Our research focuses on improving the spatial assessment of aboveground biomass of woody vegetation by combining field observations, remote sensing and auxiliary data, from local case studies to global scale, with focus on the tropical region.
An improved pan-tropical biomass map
Using a novel data fusion approach (see below), we have integrated two existing large-scale biomass maps (Saatchi et al., 2011; Baccini et al., 2012) with local high-quality biomass data into an improved pan-tropical aboveground biomass map of woody vegetation at 1 km resolution for the 2000’s.
The method and results are described in Avitabile et al. (2016). The data are freely accessible, and can be viewed and downloaded here:
A first global forest biomass map
The pan-tropical biomass map was integrated with the boreal forest biomass component (Santoro et al., 2015) into the GEOCARBON global aboveground forest biomass map at 0.01° resolution. This is the first global biomass map based on field observations and remote sensing data. The map covers only forest areas, where forest are defined as areas with dominance of tree cover in the GLC2000 map (Bartholomé and Belward, 2005).
The global forest biomass map can be downloaded here. The boreal forest biomass map can be accessed at www.biomasar.org. Additional global datasets can be accessed through the GEOCARBON Data Portal:
Our approach for pan-tropical biomass mapping
Aboveground biomass plays a key role in the carbon cycle and climate processes and in the last few years there has been a large effort to improve its spatial assessment, particularly in the tropical region where uncertainties are higher (Avitabile et al., 2011; 2012).

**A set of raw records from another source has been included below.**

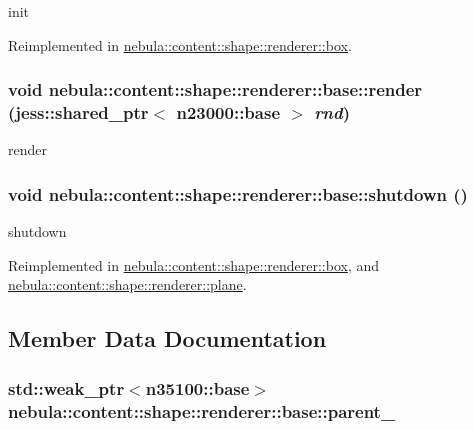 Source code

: init 

Reimplemented in \hyperlink{classnebula_1_1content_1_1shape_1_1renderer_1_1box_a03626525c89e34ff6616512050c66ac8}{nebula::content::shape::renderer::box}.\hypertarget{classnebula_1_1content_1_1shape_1_1renderer_1_1base_ae34770ec8371ffd3d62cee52f5b72f85}{
\subsubsection[{render}]{\setlength{\rightskip}{0pt plus 5cm}void nebula::content::shape::renderer::base::render (jess::shared\_\-ptr$<$ {\bf n23000::base} $>$ {\em rnd})}}
\label{classnebula_1_1content_1_1shape_1_1renderer_1_1base_ae34770ec8371ffd3d62cee52f5b72f85}


render \hypertarget{classnebula_1_1content_1_1shape_1_1renderer_1_1base_a3e5311f8c103a0ae28e20c4145737cf8}{
\subsubsection[{shutdown}]{\setlength{\rightskip}{0pt plus 5cm}void nebula::content::shape::renderer::base::shutdown ()}}
\label{classnebula_1_1content_1_1shape_1_1renderer_1_1base_a3e5311f8c103a0ae28e20c4145737cf8}


shutdown 

Reimplemented in \hyperlink{classnebula_1_1content_1_1shape_1_1renderer_1_1box_a06588ac2d7fd76ec8589aaeab56b6389}{nebula::content::shape::renderer::box}, and \hyperlink{classnebula_1_1content_1_1shape_1_1renderer_1_1plane_ae5a310f6e36f4798770fae0aec97d20c}{nebula::content::shape::renderer::plane}.

\subsection{Member Data Documentation}
\hypertarget{classnebula_1_1content_1_1shape_1_1renderer_1_1base_a1e9244bd3fd366195582985ac79e2701}{
\subsubsection[{parent\_\-}]{\setlength{\rightskip}{0pt plus 5cm}std::weak\_\-ptr$<${\bf n35100::base}$>$ {\bf nebula::content::shape::renderer::base::parent\_\-}}}
\label{classnebula_1_1content_1_1shape_1_1renderer_1_1base_a1e9244bd3fd366195582985ac79e2701}


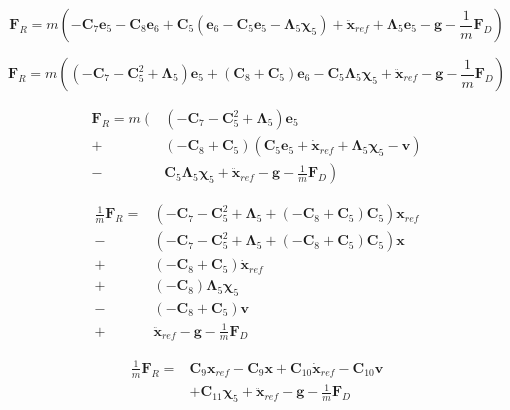 \[
\mathbf{F}_{R}
= m \left(
	-\mathbf{C}_7 \mathbf{e}_5 - \mathbf{C}_8 \mathbf{e}_6
	+ \mathbf{C}_5 \left( \mathbf{e}_6 - \mathbf{C}_5 \mathbf{e}_5 - \boldsymbol\Lambda_5 \boldsymbol\chi_5 \right)
	+ \ddot{\mathbf{x}}_{ref}
	+ \boldsymbol\Lambda_5 \mathbf{e}_5
	- \mathbf{g}
	- \frac{1}{m} \mathbf{F}_{D}
\right)
\]

\[
\mathbf{F}_{R}
= m \left(
	\left( -\mathbf{C}_7 - \mathbf{C}_5^2 + \boldsymbol\Lambda_5\right) \mathbf{e}_5 +
	\left( \mathbf{C}_8 + \mathbf{C}_5 \right) \mathbf{e}_6 
	- \mathbf{C}_5 \boldsymbol\Lambda_5 \boldsymbol\chi_5
	+ \ddot{\mathbf{x}}_{ref}
	- \mathbf{g}
	- \frac{1}{m} \mathbf{F}_{D}
\right)
\]

\begin{align}\nonumber
\mathbf{F}_{R}
= m \left( \right. & \left( -\mathbf{C}_7 - \mathbf{C}_5^2 + \boldsymbol\Lambda_5 \right) \mathbf{e}_5 \\\nonumber
	+ &\left( -\mathbf{C}_8 + \mathbf{C}_5 \right) \left( \mathbf{C}_5 \mathbf{e}_5 + \dot{\mathbf{x}}_{ref} + \boldsymbol\Lambda_5 \boldsymbol\chi_5 - \mathbf{v}\right) \\\nonumber
	- &\left. \mathbf{C}_5 \boldsymbol\Lambda_5 \boldsymbol\chi_5
	+ \ddot{\mathbf{x}}_{ref}
	- \mathbf{g}
	- \frac{1}{m} \mathbf{F}_{D}
\right)
\end{align}

\begin{align}\nonumber
\frac{1}{m} \mathbf{F}_{R}
= & \left( -\mathbf{C}_7 - \mathbf{C}_5^2 + \boldsymbol\Lambda_5 + \left( -\mathbf{C}_8 + \mathbf{C}_5 \right) \mathbf{C}_5 \right) \mathbf{x}_{ref} \\\nonumber
- &\left( -\mathbf{C}_7 - \mathbf{C}_5^2 + \boldsymbol\Lambda_5 + \left( -\mathbf{C}_8 + \mathbf{C}_5 \right) \mathbf{C}_5 \right) \mathbf{x} \\\nonumber
+ &\left( -\mathbf{C}_8 + \mathbf{C}_5 \right) \dot{\mathbf{x}}_{ref} \\\nonumber
+ &\left( -\mathbf{C}_8 \right) \boldsymbol\Lambda_5 \boldsymbol\chi_5 \\\nonumber
- &\left( -\mathbf{C}_8 + \mathbf{C}_5 \right) \mathbf{v} \\\nonumber
+ &\ddot{\mathbf{x}}_{ref} - \mathbf{g} - \frac{1}{m} \mathbf{F}_{D}
\end{align}

\begin{align}\nonumber
\frac{1}{m} \mathbf{F}_{R}
= & \mathbf{C}_9 \mathbf{x}_{ref} - \mathbf{C}_9 \mathbf{x} + \mathbf{C}_{10} \dot{\mathbf{x}}_{ref} - \mathbf{C}_{10} \mathbf{v} \\\nonumber
& + \mathbf{C}_{11} \boldsymbol\chi_5 + \ddot{\mathbf{x}}_{ref} - \mathbf{g} - \frac{1}{m} \mathbf{F}_{D}
\end{align}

Two large-scale maps (Saatchi et al., 2011; Baccini et al., 2012) provide wall-to-wall biomass density at moderate resolution for the tropical belt. While total biomass estimates tend to converge (Mitchard et al., 2013), the regional maps present considerable disagreement in terms of absolute values and spatial distribution of biomass. It is unclear which product is more appropriate but it is likely that map accuracy varies spatially, according to the distribution and quality of their training data.
We optimally combined these two biomass maps using independent reference data into an improved pan-tropical biomass map at 1 km resolution for the 2000’s. This study was carried out in the context of the EU FP7 GEOCARBON project.
Harmonize reference biomass data with different spatial and thematic characteristics
- A variety of high-quality independent research field observations, forest inventory plots and high-resolution biomass maps were screened and harmonized, developing specific procedures to upscale plot data and integrate datasets with different characteristics.
Assess the error structures of the regional biomass maps
- The reference dataset was used to better understand the spatial accuracy of the regional maps. Error maps were produced using additional covariates and a RandomForest modelling approach.
Integrate regional biomass maps into an improved pan-tropical biomass product
- A fusion method based on bias-removal and weighted-average of the regional maps (Ge et al., 2014) was used to produce a novel map with lower error variance and higher accuracy than the input maps (Avitabile et al., 2016).